At the line containing "II. Supplier selection", begin retyping, and continue word for word until the records below run out.

(Extracted records)
┄┄┄┄┄┄
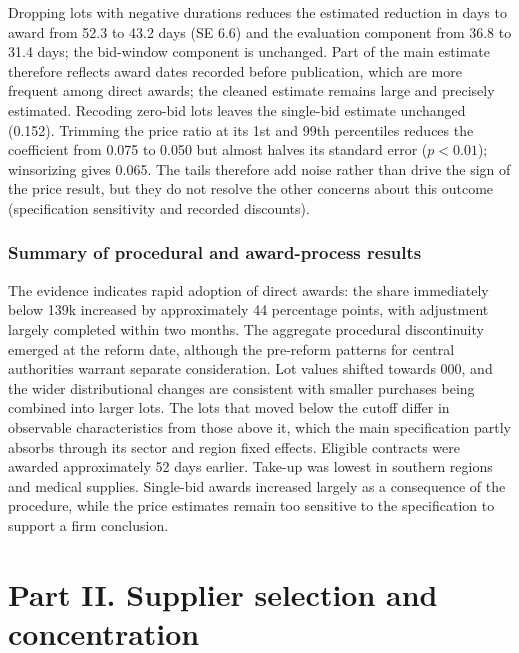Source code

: \documentclass[11pt,a4paper]{article}
\begin{document}
Dropping lots with negative durations reduces the estimated reduction in days to award from 52.3 to 43.2 days (SE 6.6) and the evaluation component from 36.8 to 31.4 days; the bid-window component is unchanged. Part of the main estimate therefore reflects award dates recorded before publication, which are more frequent among direct awards; the cleaned estimate remains large and precisely estimated. Recoding zero-bid lots leaves the single-bid estimate unchanged (0.152). Trimming the price ratio at its 1st and 99th percentiles reduces the coefficient from 0.075 to 0.050 but almost halves its standard error ($p<0.01$); winsorizing gives 0.065. The tails therefore add noise rather than drive the sign of the price result, but they do not resolve the other concerns about this outcome (specification sensitivity and recorded discounts).

\section{Summary of procedural and award-process results}

The evidence indicates rapid adoption of direct awards: the share immediately below \texteuro139k increased by approximately 44 percentage points, with adjustment largely completed within two months. The aggregate procedural discontinuity emerged at the reform date, although the pre-reform patterns for central authorities warrant separate consideration. Lot values shifted towards 000, and the wider distributional changes are consistent with smaller purchases being combined into larger lots. The lots that moved below the cutoff differ in observable characteristics from those above it, which the main specification partly absorbs through its sector and region fixed effects. Eligible contracts were awarded approximately 52 days earlier. Take-up was lowest in southern regions and medical supplies. Single-bid awards increased largely as a consequence of the procedure, while the price estimates remain too sensitive to the specification to support a firm conclusion.

\part*{Part II. Supplier selection and concentration}
\end{document}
┄┄┄┄┄┄
Problem solution:
\part*{Part II. Supplier selection and concentration}
\end{document}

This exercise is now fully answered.